MEGR 3171 - IoT Temperature Sensor Team 24

For the lives of many, every second we can save is appreciated whether you are a student, busy parent, or early worker. Many times in a frantic rush, our tired morning time selves will throw on whatever clothes we first see. Unfortunately, the weather doesn't care if you didn't have enough time to dress accordingly, but we do! Using our dual temperature sensor Particle Argon system, you can roll out of bed and see exactly what the temperature is outside, as well as your home's temperature so you can quickly compare!

Our system consists of two separate temperature collecting systems, as well an an LCD screen to display the values. These systems consist of two Particle Argon temperature collection units, as well as an LCD circuit with another Particle Argon to collect and interpret data from the other two systems. This LCD circuit also contains a tuning potentiometer to adjust brightness of the displayed text. This allows different users to adjust the screen brightness to their preference during the time of day for ease of use. Along with this, a safety measure was implemented to ensure the temperature sensor's safety under high temperatures. To do this, the LCD Particle Argon receives temperature data from the outside sensor, and constantly checks it to see if it is above 75 degrees F. If this is true, a warning message will display informing the user of possible damage to the sensor and/or circuit as well as stopping all data collection. This bidirectional communication system ensures that the user will be well informed of any damages to their sensor, as well as ensuring minimal damage to electronics in harsh weather conditions.

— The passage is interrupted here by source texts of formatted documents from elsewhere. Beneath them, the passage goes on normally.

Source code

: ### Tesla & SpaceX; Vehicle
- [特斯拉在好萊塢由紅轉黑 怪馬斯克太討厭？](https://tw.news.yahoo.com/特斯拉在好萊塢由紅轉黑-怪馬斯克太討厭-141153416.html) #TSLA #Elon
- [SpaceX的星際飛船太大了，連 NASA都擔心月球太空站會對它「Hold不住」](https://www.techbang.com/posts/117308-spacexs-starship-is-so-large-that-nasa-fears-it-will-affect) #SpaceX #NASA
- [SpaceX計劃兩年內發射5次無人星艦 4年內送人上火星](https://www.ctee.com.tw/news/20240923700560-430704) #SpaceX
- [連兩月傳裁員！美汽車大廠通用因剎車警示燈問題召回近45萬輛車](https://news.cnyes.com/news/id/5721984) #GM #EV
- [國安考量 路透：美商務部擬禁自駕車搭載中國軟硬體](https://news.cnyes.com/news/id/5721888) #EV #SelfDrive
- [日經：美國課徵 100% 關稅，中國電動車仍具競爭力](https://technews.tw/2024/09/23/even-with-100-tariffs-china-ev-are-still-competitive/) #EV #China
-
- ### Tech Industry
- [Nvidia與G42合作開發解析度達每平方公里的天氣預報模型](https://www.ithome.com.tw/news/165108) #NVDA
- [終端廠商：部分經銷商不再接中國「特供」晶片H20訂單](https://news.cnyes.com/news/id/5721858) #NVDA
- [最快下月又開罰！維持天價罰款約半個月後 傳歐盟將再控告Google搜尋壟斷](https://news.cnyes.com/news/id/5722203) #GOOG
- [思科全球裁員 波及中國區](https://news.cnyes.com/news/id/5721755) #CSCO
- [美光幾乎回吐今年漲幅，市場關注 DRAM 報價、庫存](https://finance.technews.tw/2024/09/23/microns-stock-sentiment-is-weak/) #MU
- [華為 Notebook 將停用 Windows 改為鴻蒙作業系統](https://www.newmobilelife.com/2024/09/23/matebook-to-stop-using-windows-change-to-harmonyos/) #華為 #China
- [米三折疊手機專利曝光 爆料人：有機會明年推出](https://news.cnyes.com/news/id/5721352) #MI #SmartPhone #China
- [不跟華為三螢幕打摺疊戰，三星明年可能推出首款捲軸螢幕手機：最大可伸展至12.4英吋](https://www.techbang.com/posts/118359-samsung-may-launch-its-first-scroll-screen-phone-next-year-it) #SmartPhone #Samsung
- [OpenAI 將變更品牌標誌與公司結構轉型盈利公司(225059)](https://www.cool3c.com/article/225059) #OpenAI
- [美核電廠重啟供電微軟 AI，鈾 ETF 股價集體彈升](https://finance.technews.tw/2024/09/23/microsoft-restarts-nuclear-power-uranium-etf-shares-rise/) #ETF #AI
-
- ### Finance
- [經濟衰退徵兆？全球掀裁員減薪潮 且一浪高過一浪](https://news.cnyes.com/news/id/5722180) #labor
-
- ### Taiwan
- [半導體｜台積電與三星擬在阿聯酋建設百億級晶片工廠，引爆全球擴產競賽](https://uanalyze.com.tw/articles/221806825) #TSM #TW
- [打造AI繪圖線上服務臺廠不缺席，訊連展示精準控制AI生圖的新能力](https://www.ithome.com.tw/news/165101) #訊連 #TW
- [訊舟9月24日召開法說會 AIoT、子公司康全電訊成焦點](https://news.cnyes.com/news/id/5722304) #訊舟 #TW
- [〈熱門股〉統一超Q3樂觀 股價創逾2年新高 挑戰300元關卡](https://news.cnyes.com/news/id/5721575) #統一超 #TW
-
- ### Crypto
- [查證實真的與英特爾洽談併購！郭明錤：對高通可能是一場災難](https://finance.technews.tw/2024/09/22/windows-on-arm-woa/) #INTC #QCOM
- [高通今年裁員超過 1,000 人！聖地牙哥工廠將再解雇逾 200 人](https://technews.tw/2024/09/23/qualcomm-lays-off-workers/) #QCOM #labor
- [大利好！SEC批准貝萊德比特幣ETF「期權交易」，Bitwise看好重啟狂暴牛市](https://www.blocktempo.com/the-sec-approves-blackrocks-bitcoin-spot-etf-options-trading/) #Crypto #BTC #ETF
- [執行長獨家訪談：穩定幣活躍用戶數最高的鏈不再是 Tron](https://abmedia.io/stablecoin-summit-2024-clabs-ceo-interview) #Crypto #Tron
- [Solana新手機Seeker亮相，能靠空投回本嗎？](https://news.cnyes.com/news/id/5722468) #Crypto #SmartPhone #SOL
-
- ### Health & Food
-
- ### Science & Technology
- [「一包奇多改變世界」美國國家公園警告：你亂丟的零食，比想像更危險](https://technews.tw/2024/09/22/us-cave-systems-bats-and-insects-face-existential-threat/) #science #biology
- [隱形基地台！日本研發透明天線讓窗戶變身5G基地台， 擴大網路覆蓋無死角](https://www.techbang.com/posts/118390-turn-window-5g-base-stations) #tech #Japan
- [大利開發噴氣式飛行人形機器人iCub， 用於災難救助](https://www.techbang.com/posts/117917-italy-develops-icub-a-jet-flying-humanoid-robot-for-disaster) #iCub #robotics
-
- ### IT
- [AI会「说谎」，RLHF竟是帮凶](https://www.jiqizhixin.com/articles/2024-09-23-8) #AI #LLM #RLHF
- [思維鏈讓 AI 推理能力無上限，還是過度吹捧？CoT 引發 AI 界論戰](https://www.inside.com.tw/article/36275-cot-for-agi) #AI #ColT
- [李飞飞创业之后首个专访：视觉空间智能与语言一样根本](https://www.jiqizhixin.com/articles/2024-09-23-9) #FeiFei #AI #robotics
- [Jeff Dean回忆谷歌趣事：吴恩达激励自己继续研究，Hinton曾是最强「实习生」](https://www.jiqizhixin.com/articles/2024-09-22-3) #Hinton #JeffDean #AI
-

Below we will explain more about the step process and our approach to this process.

Step 1: Build and Test

The initial step for the IOT project was circuit building and finding source code for each sensor individually. To do this, we wired up each individual component with their respective Argon, and flashed a test code to see if the components were working soundly. For the LCD screen, this consisted of uploading an example code that counted the seconds as well as displayed "Go Niners", see image below.

For the TMP36 Temperature Sensors, a circuit was built with a flashed code that printed measured temperature values to the Particle.io Console. This allowed us to test and make sure these systems could work on their own. All Argon circuits were connected under the same account for ease of communication between the devices. By using open source code code and wiring diagrams online, the team was able to check all components were working and wired correctly. This would greatly help troubleshooting when combing the three Argon systems in the later steps.

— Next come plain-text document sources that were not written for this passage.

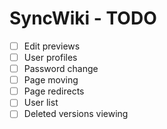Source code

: SyncWiki - TODO
===============

+ [ ] Edit previews
+ [ ] User profiles
+ [ ] Password change
+ [ ] Page moving
+ [ ] Page redirects
+ [ ] User list
+ [ ] Deleted versions viewing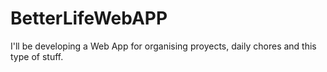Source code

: # BetterLifeWebAPP
I'll be developing a Web App for organising proyects, daily chores and this type of stuff.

Step 2: Integrate and Mesh Code

Once the test circuits were built, and the source code understood, we moved onto integrating all of our components and code together with the intent to mesh all data collection into one smooth process. To begin, the first connection to make was between one temperature sensor system the the LCD display to make sure the LCD would correctly display temperature. Once this connection was made correctly, the next step was implementing code to connect two temperature Particle Argon circuits to the Particle Argon LCD display circuit. Once both systems were able to display data correctly, the systems could be put in their respective locations and see if they work.

Step 3: Testing and Implementation

With the systems working in unison, we moved to deploy the circuits into their respective locations to judge practicality of this setup. The final goal is to implement one temperature sensor subsystem outdoors, and another somewhere with ambient heating/cooling in your home while having the LCD screen set up within a bed or bathroom to quickly read the outdoor temperature, and judge what to wear for the day. With that being said, the circuit was tested within more extreme environments to ensure correct behavior between the two. First, we placed the outdoor system inside of a freezer to test feasibility in low temperatures. After that was completed, the outdoor system was then given time to warm back up and placed into a bathroom with a hot shower and sink running to test performance under humid higher temperatures. Both of these tests showed consistently accurate performances, and displayed necessary warning messages when needed.

Once the system was proven to work, the outdoor circuit was placed somewhere that does not receive direct sunlight, but also not in the cold shade. This was done to ensure an accurate reading of an average ambient outdoor temperature which would prove most useful to deciding what to wear for the day.

The video below shows the setup of our IOT system along with different temperature extremes to see the system at work:

Live Data:

Below are two graphs that model the live data that the sensors can detect, with variations occurring from touch the sensor and placing it near cold objects. As it can be seen. The argon data was connected to the Adafruit IO through the webhook and integration features. The display the real time temperature changes that occur. The outside sensor shows more drastic changes, while the inside sensor stays more consist depending on what temperature it was set too.

Future Improvements

To improve upon the project in the future, we would like to implement a weather proof case for the outdoor sensor, as well as a solar panel unit to continuously charge a battery pack. This would ensure that the charge carried by the outdoor circuit would last as long as possible and that the electronics would not be damaged.

For the indoor LCD unit, we would plan to implement the screen into a more ergonomic and stylish design to mesh into a bedroom or bathroom décor style. This could be done by implementing the unit into a planter for a house plant, a lamp, or even a storage unit for bathroom items. Both temperature and LCD indoor unit feasibility would improve with a battery pack implemented into the system as well.